Practice testing is arguably one of the most potent learning techniques documented to date. Several hundred experiments from more than 100 years of research have established that taking a test does more than just assess learning—it actually enhances learning (for recent reviews, see Dunlosky et al. 2013; Roediger et al. 2011; Rowland 2015). Although practice testing has been shown to enhance learning under a wide range of conditions, it is unreasonable to assume that testing (or any other learning strategy) will work equally well for all learners, materials, and tasks. Thus, identifying factors that moderate the testing effect is important for both theoretical and applied purposes.

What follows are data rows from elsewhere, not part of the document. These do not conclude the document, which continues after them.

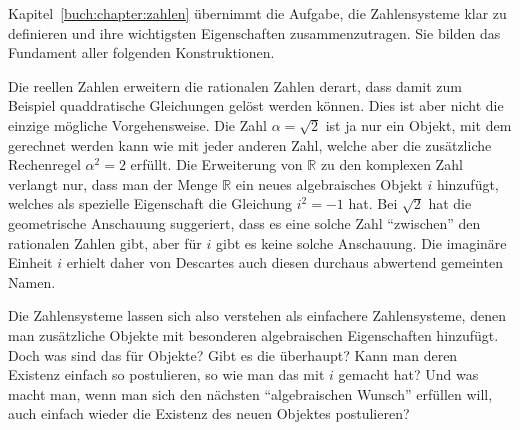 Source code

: Kapitel~\ref{buch:chapter:zahlen} übernimmt die Aufgabe, die Zahlensysteme
%
klar zu definieren und ihre wichtigsten Eigenschaften zusammenzutragen.
Sie bilden das Fundament aller folgenden Konstruktionen.

Die reellen Zahlen erweitern die rationalen Zahlen derart, dass damit
zum Beispiel quaddratische Gleichungen gelöst werden können.
Dies ist aber nicht die einzige mögliche Vorgehensweise.
Die Zahl $\alpha=\sqrt{2}$ ist ja nur ein Objekt, mit dem gerechnet werden
kann wie mit jeder anderen Zahl, welche aber die zusätzliche Rechenregel
$\alpha^2=2$ erfüllt.
Die Erweiterung von $\mathbb{R}$ zu den komplexen Zahl verlangt nur,
%
dass man der Menge $\mathbb{R}$ ein neues algebraisches Objekt $i$
hinzufügt, welches als spezielle Eigenschaft die Gleichung $i^2=-1$ hat.
Bei $\sqrt{2}$ hat die geometrische Anschauung suggeriert, dass es eine
solche Zahl ``zwischen'' den rationalen Zahlen gibt, aber für $i$
gibt es keine solche Anschauung.
Die imaginäre Einheit $i$ erhielt daher von Descartes auch diesen durchaus
abwertend gemeinten Namen.

Die Zahlensysteme lassen sich also verstehen als einfachere Zahlensysteme,
denen man zusätzliche Objekte mit besonderen algebraischen Eigenschaften
hinzufügt.
Doch was sind das für Objekte?
Gibt es die überhaupt?
Kann man deren Existenz einfach so postulieren, so wie man das mit $i$
gemacht hat?
Und was macht man, wenn man sich den nächsten ``algebraischen Wunsch''
erfüllen will, auch einfach wieder die Existenz des neuen Objektes
postulieren?

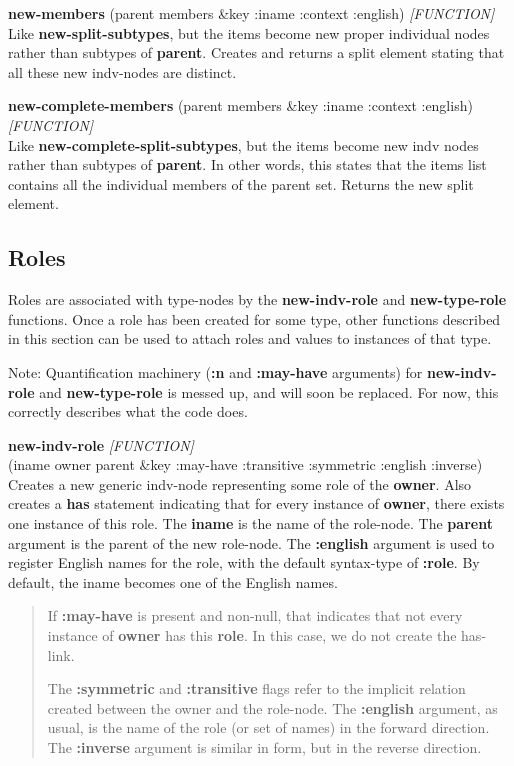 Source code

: \documentclass[titlepage,twoside,openright,11pt]{article}
\begin{document}
\textbf{new-members} (parent members \&key :iname :context :english)
\emph{{[}FUNCTION{]}}\\
Like \textbf{new-split-subtypes}, but the items become new proper
individual nodes rather than subtypes of \textbf{parent}. Creates and
returns a split element stating that all these new indv-nodes are
distinct.

\textbf{new-complete-members} (parent members \&key :iname :context
:english) \emph{{[}FUNCTION{]}}\\
Like \textbf{new-complete-split-subtypes}, but the items become new indv
nodes rather than subtypes of \textbf{parent}. In other words, this
states that the items list contains all the individual members of the
parent set. Returns the new split element.

\subsection{Roles}\label{roles}

Roles are associated with type-nodes by the \textbf{new-indv-role} and
\textbf{new-type-role} functions. Once a role has been created for some
type, other functions described in this section can be used to attach
roles and values to instances of that type.

Note: Quantification machinery (\textbf{:n} and \textbf{:may-have}
arguments) for \textbf{new-indv-role} and \textbf{new-type-role} is
messed up, and will soon be replaced. For now, this correctly describes
what the code does.

\textbf{new-indv-role} \emph{{[}FUNCTION{]}\\
}(iname owner parent \&key :may-have :transitive :symmetric :english
:inverse)\\
Creates a new generic indv-node representing some role of the
\textbf{owner}. Also creates a \textbf{has} statement indicating that
for every instance of \textbf{owner}, there exists one instance of this
role. The \textbf{iname} is the name of the role-node. The
\textbf{parent} argument is the parent of the new role-node. The
\textbf{:english} argument is used to register English names for the
role, with the default syntax-type of \textbf{:role}. By default, the
iname becomes one of the English names.

\begin{quote}
If \textbf{:may-have} is present and non-null, that indicates that not
every instance of \textbf{owner} has this \textbf{role}. In this case,
we do not create the has-link.

The \textbf{:symmetric} and \textbf{:transitive} flags refer to the
implicit relation created between the owner and the role-node. The
\textbf{:english} argument, as usual, is the name of the role (or set of
names) in the forward direction. The \textbf{:inverse} argument is
similar in form, but in the reverse direction.
\end{quote}
\end{document}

Whereas prior research has identified some moderators (as described in the target articles and discussed further below), this special issue highlights material complexity as a plausible moderator that has not received sufficient attention in the literature. Furthermore, although testing effects have been demonstrated across a wide range of learning materials, the target articles correctly note that the extant literature is heavily populated by research involving relatively simple materials (e.g., word pairs or word lists). Because practice testing is increasingly being prescribed to students and teachers as an effective learning technique (e.g., Dunlosky et al. 2013; Pashler et al. 2007), one would want high confidence that testing effects also hold for the kinds of complex materials that are commonly the object of educational learning goals. Thus, this special issue addressing the extent to which testing effects depend on material complexity is timely and important. If the testing effect is consistently absent—or worse yet, reversed—for complex materials, this finding would certainly have important implications for prescriptions for teachers and students.

Is the Testing Effect Absent for Complex Materials?

Prior research has shown that testing effects may be absent and sometimes even reversed when criterion performance is assessed immediately or shortly after initial learning (as briefly discussed by van Gog and Sweller 2015). However, this known moderator is arguably not troublesome for educational purposes, given that the goal of education is long-term maintenance of knowledge. Thus, the question of greatest practical interest here is whether the testing effect is absent for complex materials when criterion performance is assessed after a delay.

First, here is the good news: In the target articles, none of the experiments involving a delayed criterion test found a reversed testing effect. But here is the potentially bad news: Only one experiment reported a statistically significant positive testing effect (de Jonge et al. 2015, experiment 2) and then only for an incoherent text (d = 0.58 vs. d = 0.13 for the coherent text in experiment 1).Footnote 1 Based on the outcomes reported in their target article, van Gog et al. (2015) concluded that “In none of these experiments, nor in an overall analysis, did we find evidence of a testing effect (current p. 19).” Similarly, Leahy et al. (2015) conclude that “The testing effect may not be obtainable using high element interactivity materials (current p. 11).”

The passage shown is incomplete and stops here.